Dataset excerpts »
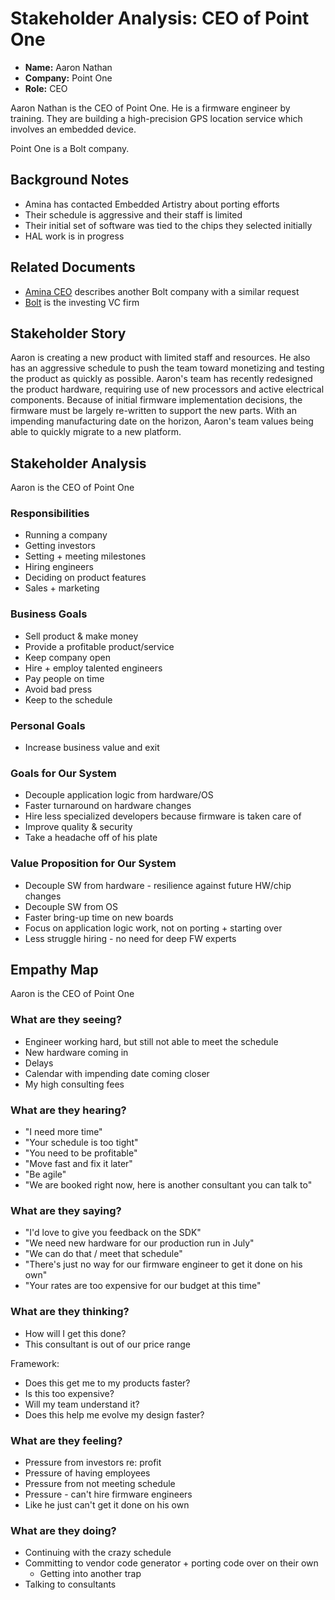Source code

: # Stakeholder Analysis: CEO of Point One

* **Name:** Aaron Nathan
* **Company:** Point One
* **Role:** CEO

Aaron Nathan is the CEO of Point One. He is a firmware engineer by training. They are building a high-precision GPS location service which involves an embedded device.

Point One is a Bolt company.

## Background Notes

* Amina has contacted Embedded Artistry about porting efforts
* Their schedule is aggressive and their staff is limited
* Their initial set of software was tied to the chips they selected initially
* HAL work is in progress

## Related Documents

* [Amina CEO](0001-amina_ceo.md) describes another Bolt company with a similar request
* [Bolt](0007-director_engineering_bolt.md) is the investing VC firm

## Stakeholder Story

Aaron is creating a new product with limited staff and resources. He also has an aggressive schedule to push the team toward monetizing and testing the product as quickly as possible. Aaron's team has recently redesigned the product hardware, requiring use of new processors and active electrical components. Because of initial firmware implementation decisions, the firmware must be largely re-written to support the new parts. With an impending manufacturing date on the horizon, Aaron's team values being able to quickly migrate to a new platform.

## Stakeholder Analysis

Aaron is the CEO of Point One

### Responsibilities

* Running a company
* Getting investors
* Setting + meeting milestones
* Hiring engineers
* Deciding on product features
* Sales + marketing

### Business Goals

* Sell product & make money
* Provide a profitable product/service
* Keep company open
* Hire + employ talented engineers
* Pay people on time
* Avoid bad press
* Keep to the schedule

### Personal Goals

* Increase business value and exit

### Goals for Our System

* Decouple application logic from hardware/OS
* Faster turnaround on hardware changes
* Hire less specialized developers because firmware is taken care of
* Improve quality & security
* Take a headache off of his plate

### Value Proposition for Our System

* Decouple SW from hardware - resilience against future HW/chip changes
* Decouple SW from OS
* Faster bring-up time on new boards
* Focus on application logic work, not on porting + starting over
* Less struggle hiring - no need for deep FW experts

## Empathy Map

Aaron is the CEO of Point One

### What are they seeing?

* Engineer working hard, but still not able to meet the schedule
* New hardware coming in
* Delays
* Calendar with impending date coming closer
* My high consulting fees

### What are they hearing?

* "I need more time"
* "Your schedule is too tight"
* "You need to be profitable"
* "Move fast and fix it later"
* "Be agile"
* "We are booked right now, here is another consultant you can talk to"

### What are they saying?

* "I'd love to give you feedback on the SDK"
* "We need new hardware for our production run in July"
* "We can do that / meet that schedule"
* "There's just no way for our firmware engineer to get it done on his own"
* "Your rates are too expensive for our budget at this time"

### What are they thinking?

* How will I get this done?
* This consultant is out of our price range

Framework:

* Does this get me to my products faster?
* Is this too expensive?
* Will my team understand it?
* Does this help me evolve my design faster?

### What are they feeling?

* Pressure from investors re: profit
* Pressure of having employees
* Pressure from not meeting schedule
* Pressure - can't hire firmware engineers
* Like he just can't get it done on his own

### What are they doing?

* Continuing with the crazy schedule
* Committing to vendor code generator + porting code over on their own
	* Getting into another trap
* Talking to consultants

Exercise prompt » What you output should match the records line for line, minus the pictures.

Written response »
Source code

: # Stakeholder Analysis: CEO of Point One

* **Name:** Aaron Nathan
* **Company:** Point One
* **Role:** CEO

Aaron Nathan is the CEO of Point One. He is a firmware engineer by training. They are building a high-precision GPS location service which involves an embedded device.

Point One is a Bolt company.

## Background Notes

* Amina has contacted Embedded Artistry about porting efforts
* Their schedule is aggressive and their staff is limited
* Their initial set of software was tied to the chips they selected initially
* HAL work is in progress

## Related Documents

* [Amina CEO](0001-amina_ceo.md) describes another Bolt company with a similar request
* [Bolt](0007-director_engineering_bolt.md) is the investing VC firm

## Stakeholder Story

Aaron is creating a new product with limited staff and resources. He also has an aggressive schedule to push the team toward monetizing and testing the product as quickly as possible. Aaron's team has recently redesigned the product hardware, requiring use of new processors and active electrical components. Because of initial firmware implementation decisions, the firmware must be largely re-written to support the new parts. With an impending manufacturing date on the horizon, Aaron's team values being able to quickly migrate to a new platform.

## Stakeholder Analysis

Aaron is the CEO of Point One

### Responsibilities

* Running a company
* Getting investors
* Setting + meeting milestones
* Hiring engineers
* Deciding on product features
* Sales + marketing

### Business Goals

* Sell product & make money
* Provide a profitable product/service
* Keep company open
* Hire + employ talented engineers
* Pay people on time
* Avoid bad press
* Keep to the schedule

### Personal Goals

* Increase business value and exit

### Goals for Our System

* Decouple application logic from hardware/OS
* Faster turnaround on hardware changes
* Hire less specialized developers because firmware is taken care of
* Improve quality & security
* Take a headache off of his plate

### Value Proposition for Our System

* Decouple SW from hardware - resilience against future HW/chip changes
* Decouple SW from OS
* Faster bring-up time on new boards
* Focus on application logic work, not on porting + starting over
* Less struggle hiring - no need for deep FW experts

## Empathy Map

Aaron is the CEO of Point One

### What are they seeing?

* Engineer working hard, but still not able to meet the schedule
* New hardware coming in
* Delays
* Calendar with impending date coming closer
* My high consulting fees

### What are they hearing?

* "I need more time"
* "Your schedule is too tight"
* "You need to be profitable"
* "Move fast and fix it later"
* "Be agile"
* "We are booked right now, here is another consultant you can talk to"

### What are they saying?

* "I'd love to give you feedback on the SDK"
* "We need new hardware for our production run in July"
* "We can do that / meet that schedule"
* "There's just no way for our firmware engineer to get it done on his own"
* "Your rates are too expensive for our budget at this time"

### What are they thinking?

* How will I get this done?
* This consultant is out of our price range

Framework:

* Does this get me to my products faster?
* Is this too expensive?
* Will my team understand it?
* Does this help me evolve my design faster?

### What are they feeling?

* Pressure from investors re: profit
* Pressure of having employees
* Pressure from not meeting schedule
* Pressure - can't hire firmware engineers
* Like he just can't get it done on his own

### What are they doing?

* Continuing with the crazy schedule
* Committing to vendor code generator + porting code over on their own
	* Getting into another trap
* Talking to consultants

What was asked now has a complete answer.